ABOUT THIS EXERCISE: Go to the line below containing "3、监听事件的变化（UIControlEvents）" and print exactly from there through the line containing "NSObject 对 Property", both included. Print nothing else.

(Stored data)
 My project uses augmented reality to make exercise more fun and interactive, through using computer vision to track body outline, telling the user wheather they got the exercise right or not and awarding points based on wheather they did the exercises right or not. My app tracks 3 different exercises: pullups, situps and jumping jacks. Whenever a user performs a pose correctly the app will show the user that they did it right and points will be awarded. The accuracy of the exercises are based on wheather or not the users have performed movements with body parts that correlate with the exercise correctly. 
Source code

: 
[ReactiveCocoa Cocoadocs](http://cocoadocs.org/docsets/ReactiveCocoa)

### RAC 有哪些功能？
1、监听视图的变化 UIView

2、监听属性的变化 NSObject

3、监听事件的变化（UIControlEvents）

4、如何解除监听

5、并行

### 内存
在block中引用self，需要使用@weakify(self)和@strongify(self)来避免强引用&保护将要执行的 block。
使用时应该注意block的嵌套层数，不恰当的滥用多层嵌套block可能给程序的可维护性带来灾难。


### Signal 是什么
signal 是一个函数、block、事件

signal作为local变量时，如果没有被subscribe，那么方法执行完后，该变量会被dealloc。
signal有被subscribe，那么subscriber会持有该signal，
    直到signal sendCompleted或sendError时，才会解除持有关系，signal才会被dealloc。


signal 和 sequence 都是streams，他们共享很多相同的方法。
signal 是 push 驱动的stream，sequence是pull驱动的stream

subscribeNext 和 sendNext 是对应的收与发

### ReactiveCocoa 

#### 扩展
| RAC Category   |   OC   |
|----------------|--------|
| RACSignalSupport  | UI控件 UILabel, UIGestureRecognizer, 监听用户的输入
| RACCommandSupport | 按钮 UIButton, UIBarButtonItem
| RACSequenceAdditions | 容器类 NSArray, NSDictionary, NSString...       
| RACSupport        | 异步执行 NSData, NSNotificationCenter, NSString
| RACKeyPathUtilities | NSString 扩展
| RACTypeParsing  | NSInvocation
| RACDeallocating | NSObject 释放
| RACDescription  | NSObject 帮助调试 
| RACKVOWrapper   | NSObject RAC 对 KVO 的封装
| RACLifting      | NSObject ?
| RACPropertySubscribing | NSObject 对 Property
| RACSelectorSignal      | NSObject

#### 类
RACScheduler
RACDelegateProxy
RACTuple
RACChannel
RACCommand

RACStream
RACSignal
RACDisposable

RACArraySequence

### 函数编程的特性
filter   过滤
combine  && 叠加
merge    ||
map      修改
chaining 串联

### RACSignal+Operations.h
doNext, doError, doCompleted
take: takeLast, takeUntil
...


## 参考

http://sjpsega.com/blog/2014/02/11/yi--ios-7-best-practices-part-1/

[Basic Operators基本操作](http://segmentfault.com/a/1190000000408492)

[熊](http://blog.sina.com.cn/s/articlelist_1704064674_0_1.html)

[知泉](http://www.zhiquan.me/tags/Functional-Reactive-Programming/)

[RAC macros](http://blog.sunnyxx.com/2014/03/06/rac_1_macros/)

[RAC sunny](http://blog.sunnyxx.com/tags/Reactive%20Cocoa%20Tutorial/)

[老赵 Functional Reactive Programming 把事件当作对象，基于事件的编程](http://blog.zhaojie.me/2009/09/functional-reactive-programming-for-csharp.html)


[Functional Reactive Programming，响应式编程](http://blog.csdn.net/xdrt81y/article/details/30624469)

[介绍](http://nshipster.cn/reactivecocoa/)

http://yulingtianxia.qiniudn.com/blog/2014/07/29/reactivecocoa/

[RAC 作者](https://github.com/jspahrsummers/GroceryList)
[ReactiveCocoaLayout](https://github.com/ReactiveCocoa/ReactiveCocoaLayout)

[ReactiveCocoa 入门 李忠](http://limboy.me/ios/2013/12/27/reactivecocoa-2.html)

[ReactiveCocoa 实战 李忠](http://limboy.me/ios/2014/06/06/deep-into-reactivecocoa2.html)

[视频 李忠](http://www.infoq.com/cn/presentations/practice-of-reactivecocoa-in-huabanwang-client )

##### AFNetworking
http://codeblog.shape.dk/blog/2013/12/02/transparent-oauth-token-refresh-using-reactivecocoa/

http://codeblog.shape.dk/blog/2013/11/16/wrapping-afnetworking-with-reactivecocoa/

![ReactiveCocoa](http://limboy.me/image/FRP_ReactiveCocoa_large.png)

ANSWER BOX:
3、监听事件的变化（UIControlEvents）

4、如何解除监听

5、并行

### 内存
在block中引用self，需要使用@weakify(self)和@strongify(self)来避免强引用&保护将要执行的 block。
使用时应该注意block的嵌套层数，不恰当的滥用多层嵌套block可能给程序的可维护性带来灾难。


### Signal 是什么
signal 是一个函数、block、事件

signal作为local变量时，如果没有被subscribe，那么方法执行完后，该变量会被dealloc。
signal有被subscribe，那么subscriber会持有该signal，
    直到signal sendCompleted或sendError时，才会解除持有关系，signal才会被dealloc。


signal 和 sequence 都是streams，他们共享很多相同的方法。
signal 是 push 驱动的stream，sequence是pull驱动的stream

subscribeNext 和 sendNext 是对应的收与发

### ReactiveCocoa 

#### 扩展
| RAC Category   |   OC   |
|----------------|--------|
| RACSignalSupport  | UI控件 UILabel, UIGestureRecognizer, 监听用户的输入
| RACCommandSupport | 按钮 UIButton, UIBarButtonItem
| RACSequenceAdditions | 容器类 NSArray, NSDictionary, NSString...       
| RACSupport        | 异步执行 NSData, NSNotificationCenter, NSString
| RACKeyPathUtilities | NSString 扩展
| RACTypeParsing  | NSInvocation
| RACDeallocating | NSObject 释放
| RACDescription  | NSObject 帮助调试 
| RACKVOWrapper   | NSObject RAC 对 KVO 的封装
| RACLifting      | NSObject ?
| RACPropertySubscribing | NSObject 对 Property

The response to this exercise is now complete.